Data excerpts

********

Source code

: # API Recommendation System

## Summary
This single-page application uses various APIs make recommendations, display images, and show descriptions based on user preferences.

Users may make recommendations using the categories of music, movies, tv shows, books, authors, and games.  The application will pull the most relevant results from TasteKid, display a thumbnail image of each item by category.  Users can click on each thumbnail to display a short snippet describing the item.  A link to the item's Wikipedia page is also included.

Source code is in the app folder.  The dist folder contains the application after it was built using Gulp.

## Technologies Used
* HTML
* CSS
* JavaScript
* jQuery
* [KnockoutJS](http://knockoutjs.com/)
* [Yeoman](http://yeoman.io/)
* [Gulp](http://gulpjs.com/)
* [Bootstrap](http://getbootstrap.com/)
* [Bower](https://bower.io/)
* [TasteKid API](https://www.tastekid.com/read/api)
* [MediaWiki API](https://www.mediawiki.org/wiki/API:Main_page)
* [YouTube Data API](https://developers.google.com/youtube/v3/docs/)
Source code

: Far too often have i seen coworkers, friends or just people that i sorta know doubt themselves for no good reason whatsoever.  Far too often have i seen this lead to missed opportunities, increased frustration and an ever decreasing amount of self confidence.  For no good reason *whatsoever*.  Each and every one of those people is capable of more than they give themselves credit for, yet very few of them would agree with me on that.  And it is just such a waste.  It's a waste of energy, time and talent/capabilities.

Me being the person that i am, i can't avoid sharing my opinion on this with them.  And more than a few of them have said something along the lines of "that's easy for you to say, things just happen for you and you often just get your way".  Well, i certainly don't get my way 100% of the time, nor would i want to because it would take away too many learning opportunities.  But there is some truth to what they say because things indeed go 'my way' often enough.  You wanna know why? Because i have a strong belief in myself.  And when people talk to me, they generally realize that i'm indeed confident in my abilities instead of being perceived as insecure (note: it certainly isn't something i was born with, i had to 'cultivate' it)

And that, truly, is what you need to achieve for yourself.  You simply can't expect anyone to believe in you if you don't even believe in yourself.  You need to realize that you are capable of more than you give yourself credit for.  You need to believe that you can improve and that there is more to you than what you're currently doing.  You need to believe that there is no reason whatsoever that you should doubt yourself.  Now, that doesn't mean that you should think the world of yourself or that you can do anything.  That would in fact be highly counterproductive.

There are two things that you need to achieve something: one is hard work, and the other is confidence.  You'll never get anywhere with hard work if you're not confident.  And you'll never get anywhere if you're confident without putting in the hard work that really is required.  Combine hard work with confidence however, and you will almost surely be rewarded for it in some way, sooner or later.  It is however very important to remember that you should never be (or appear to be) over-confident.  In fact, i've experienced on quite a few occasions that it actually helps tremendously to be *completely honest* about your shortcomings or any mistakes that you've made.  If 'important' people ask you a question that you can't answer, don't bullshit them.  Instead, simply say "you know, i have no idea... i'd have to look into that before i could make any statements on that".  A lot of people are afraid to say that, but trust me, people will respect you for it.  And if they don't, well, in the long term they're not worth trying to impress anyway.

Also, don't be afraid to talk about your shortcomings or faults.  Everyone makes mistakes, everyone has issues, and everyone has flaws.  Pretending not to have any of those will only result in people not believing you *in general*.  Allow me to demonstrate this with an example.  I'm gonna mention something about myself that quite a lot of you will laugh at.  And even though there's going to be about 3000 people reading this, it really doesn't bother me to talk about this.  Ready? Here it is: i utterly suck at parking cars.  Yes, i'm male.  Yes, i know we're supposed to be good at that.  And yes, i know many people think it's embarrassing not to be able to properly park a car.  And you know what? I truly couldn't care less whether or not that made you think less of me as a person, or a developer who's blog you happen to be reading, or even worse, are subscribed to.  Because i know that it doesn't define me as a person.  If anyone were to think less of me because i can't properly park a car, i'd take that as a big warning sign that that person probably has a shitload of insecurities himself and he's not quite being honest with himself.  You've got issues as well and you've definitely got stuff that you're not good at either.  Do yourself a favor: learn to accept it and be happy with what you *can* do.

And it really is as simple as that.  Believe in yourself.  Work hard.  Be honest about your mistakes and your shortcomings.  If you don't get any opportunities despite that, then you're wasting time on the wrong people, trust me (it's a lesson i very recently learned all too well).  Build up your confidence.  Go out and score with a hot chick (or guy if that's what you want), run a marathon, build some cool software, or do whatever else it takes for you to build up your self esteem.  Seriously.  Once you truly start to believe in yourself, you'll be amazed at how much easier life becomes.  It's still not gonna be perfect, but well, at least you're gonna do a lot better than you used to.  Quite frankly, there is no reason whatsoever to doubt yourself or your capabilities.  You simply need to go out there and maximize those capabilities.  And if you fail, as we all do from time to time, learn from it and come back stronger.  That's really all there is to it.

********

- Goal of the exercise -
From the first line through the last, repeat the entries exactly.

- Exercise output -
Source code

: # API Recommendation System

## Summary
This single-page application uses various APIs make recommendations, display images, and show descriptions based on user preferences.

Users may make recommendations using the categories of music, movies, tv shows, books, authors, and games.  The application will pull the most relevant results from TasteKid, display a thumbnail image of each item by category.  Users can click on each thumbnail to display a short snippet describing the item.  A link to the item's Wikipedia page is also included.

Source code is in the app folder.  The dist folder contains the application after it was built using Gulp.

## Technologies Used
* HTML
* CSS
* JavaScript
* jQuery
* [KnockoutJS](http://knockoutjs.com/)
* [Yeoman](http://yeoman.io/)
* [Gulp](http://gulpjs.com/)
* [Bootstrap](http://getbootstrap.com/)
* [Bower](https://bower.io/)
* [TasteKid API](https://www.tastekid.com/read/api)
* [MediaWiki API](https://www.mediawiki.org/wiki/API:Main_page)
* [YouTube Data API](https://developers.google.com/youtube/v3/docs/)
Source code

: Far too often have i seen coworkers, friends or just people that i sorta know doubt themselves for no good reason whatsoever.  Far too often have i seen this lead to missed opportunities, increased frustration and an ever decreasing amount of self confidence.  For no good reason *whatsoever*.  Each and every one of those people is capable of more than they give themselves credit for, yet very few of them would agree with me on that.  And it is just such a waste.  It's a waste of energy, time and talent/capabilities.

Me being the person that i am, i can't avoid sharing my opinion on this with them.  And more than a few of them have said something along the lines of "that's easy for you to say, things just happen for you and you often just get your way".  Well, i certainly don't get my way 100% of the time, nor would i want to because it would take away too many learning opportunities.  But there is some truth to what they say because things indeed go 'my way' often enough.  You wanna know why? Because i have a strong belief in myself.  And when people talk to me, they generally realize that i'm indeed confident in my abilities instead of being perceived as insecure (note: it certainly isn't something i was born with, i had to 'cultivate' it)

And that, truly, is what you need to achieve for yourself.  You simply can't expect anyone to believe in you if you don't even believe in yourself.  You need to realize that you are capable of more than you give yourself credit for.  You need to believe that you can improve and that there is more to you than what you're currently doing.  You need to believe that there is no reason whatsoever that you should doubt yourself.  Now, that doesn't mean that you should think the world of yourself or that you can do anything.  That would in fact be highly counterproductive.

There are two things that you need to achieve something: one is hard work, and the other is confidence.  You'll never get anywhere with hard work if you're not confident.  And you'll never get anywhere if you're confident without putting in the hard work that really is required.  Combine hard work with confidence however, and you will almost surely be rewarded for it in some way, sooner or later.  It is however very important to remember that you should never be (or appear to be) over-confident.  In fact, i've experienced on quite a few occasions that it actually helps tremendously to be *completely honest* about your shortcomings or any mistakes that you've made.  If 'important' people ask you a question that you can't answer, don't bullshit them.  Instead, simply say "you know, i have no idea... i'd have to look into that before i could make any statements on that".  A lot of people are afraid to say that, but trust me, people will respect you for it.  And if they don't, well, in the long term they're not worth trying to impress anyway.

Also, don't be afraid to talk about your shortcomings or faults.  Everyone makes mistakes, everyone has issues, and everyone has flaws.  Pretending not to have any of those will only result in people not believing you *in general*.  Allow me to demonstrate this with an example.  I'm gonna mention something about myself that quite a lot of you will laugh at.  And even though there's going to be about 3000 people reading this, it really doesn't bother me to talk about this.  Ready? Here it is: i utterly suck at parking cars.  Yes, i'm male.  Yes, i know we're supposed to be good at that.  And yes, i know many people think it's embarrassing not to be able to properly park a car.  And you know what? I truly couldn't care less whether or not that made you think less of me as a person, or a developer who's blog you happen to be reading, or even worse, are subscribed to.  Because i know that it doesn't define me as a person.  If anyone were to think less of me because i can't properly park a car, i'd take that as a big warning sign that that person probably has a shitload of insecurities himself and he's not quite being honest with himself.  You've got issues as well and you've definitely got stuff that you're not good at either.  Do yourself a favor: learn to accept it and be happy with what you *can* do.

And it really is as simple as that.  Believe in yourself.  Work hard.  Be honest about your mistakes and your shortcomings.  If you don't get any opportunities despite that, then you're wasting time on the wrong people, trust me (it's a lesson i very recently learned all too well).  Build up your confidence.  Go out and score with a hot chick (or guy if that's what you want), run a marathon, build some cool software, or do whatever else it takes for you to build up your self esteem.  Seriously.  Once you truly start to believe in yourself, you'll be amazed at how much easier life becomes.  It's still not gonna be perfect, but well, at least you're gonna do a lot better than you used to.  Quite frankly, there is no reason whatsoever to doubt yourself or your capabilities.  You simply need to go out there and maximize those capabilities.  And if you fail, as we all do from time to time, learn from it and come back stronger.  That's really all there is to it.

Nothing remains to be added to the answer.